_Extracted material:_

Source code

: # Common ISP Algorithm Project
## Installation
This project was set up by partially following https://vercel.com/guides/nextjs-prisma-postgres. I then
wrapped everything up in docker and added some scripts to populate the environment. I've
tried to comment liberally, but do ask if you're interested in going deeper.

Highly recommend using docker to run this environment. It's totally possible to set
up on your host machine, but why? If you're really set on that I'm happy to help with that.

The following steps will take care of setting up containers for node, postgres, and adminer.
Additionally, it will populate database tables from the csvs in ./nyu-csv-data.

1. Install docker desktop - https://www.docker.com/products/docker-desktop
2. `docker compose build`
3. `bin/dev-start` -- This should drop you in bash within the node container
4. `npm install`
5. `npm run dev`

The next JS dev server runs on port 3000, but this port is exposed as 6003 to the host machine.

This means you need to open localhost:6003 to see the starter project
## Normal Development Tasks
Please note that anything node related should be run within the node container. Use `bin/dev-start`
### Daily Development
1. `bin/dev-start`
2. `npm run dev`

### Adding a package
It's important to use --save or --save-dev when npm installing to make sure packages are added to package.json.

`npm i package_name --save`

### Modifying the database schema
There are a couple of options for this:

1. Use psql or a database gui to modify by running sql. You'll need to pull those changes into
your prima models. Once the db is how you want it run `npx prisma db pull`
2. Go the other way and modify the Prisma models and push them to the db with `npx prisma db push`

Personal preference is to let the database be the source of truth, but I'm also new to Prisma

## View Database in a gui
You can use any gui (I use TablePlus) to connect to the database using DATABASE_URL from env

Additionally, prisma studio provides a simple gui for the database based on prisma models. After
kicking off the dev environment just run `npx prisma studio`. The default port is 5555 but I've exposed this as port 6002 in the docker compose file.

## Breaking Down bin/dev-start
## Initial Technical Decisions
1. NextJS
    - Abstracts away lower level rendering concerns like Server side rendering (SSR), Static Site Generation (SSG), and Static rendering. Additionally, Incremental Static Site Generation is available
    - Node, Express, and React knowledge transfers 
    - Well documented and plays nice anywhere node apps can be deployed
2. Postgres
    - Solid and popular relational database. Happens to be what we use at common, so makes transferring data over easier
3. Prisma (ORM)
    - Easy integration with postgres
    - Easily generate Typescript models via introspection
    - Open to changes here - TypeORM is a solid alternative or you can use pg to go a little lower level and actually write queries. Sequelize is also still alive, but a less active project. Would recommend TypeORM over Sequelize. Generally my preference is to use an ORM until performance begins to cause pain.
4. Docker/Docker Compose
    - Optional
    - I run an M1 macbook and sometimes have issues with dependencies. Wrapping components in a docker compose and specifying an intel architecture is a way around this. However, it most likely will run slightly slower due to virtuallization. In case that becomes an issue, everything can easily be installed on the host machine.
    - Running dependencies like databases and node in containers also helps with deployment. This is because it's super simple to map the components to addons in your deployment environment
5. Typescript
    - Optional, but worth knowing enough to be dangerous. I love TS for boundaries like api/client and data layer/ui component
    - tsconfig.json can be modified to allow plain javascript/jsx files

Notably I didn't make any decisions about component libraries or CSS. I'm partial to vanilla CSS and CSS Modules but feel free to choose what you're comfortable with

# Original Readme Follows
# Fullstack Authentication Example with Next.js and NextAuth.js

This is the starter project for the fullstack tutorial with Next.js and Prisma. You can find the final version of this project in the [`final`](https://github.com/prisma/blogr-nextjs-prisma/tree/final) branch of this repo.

_Problem requirements:_ Starting at the line above that contains "2. Postgres", repeat each line exactly up to and including the line that contains "- Easily generate", and stop there.

_Solution below:_
2. Postgres
    - Solid and popular relational database. Happens to be what we use at common, so makes transferring data over easier
3. Prisma (ORM)
    - Easy integration with postgres
    - Easily generate Typescript models via introspection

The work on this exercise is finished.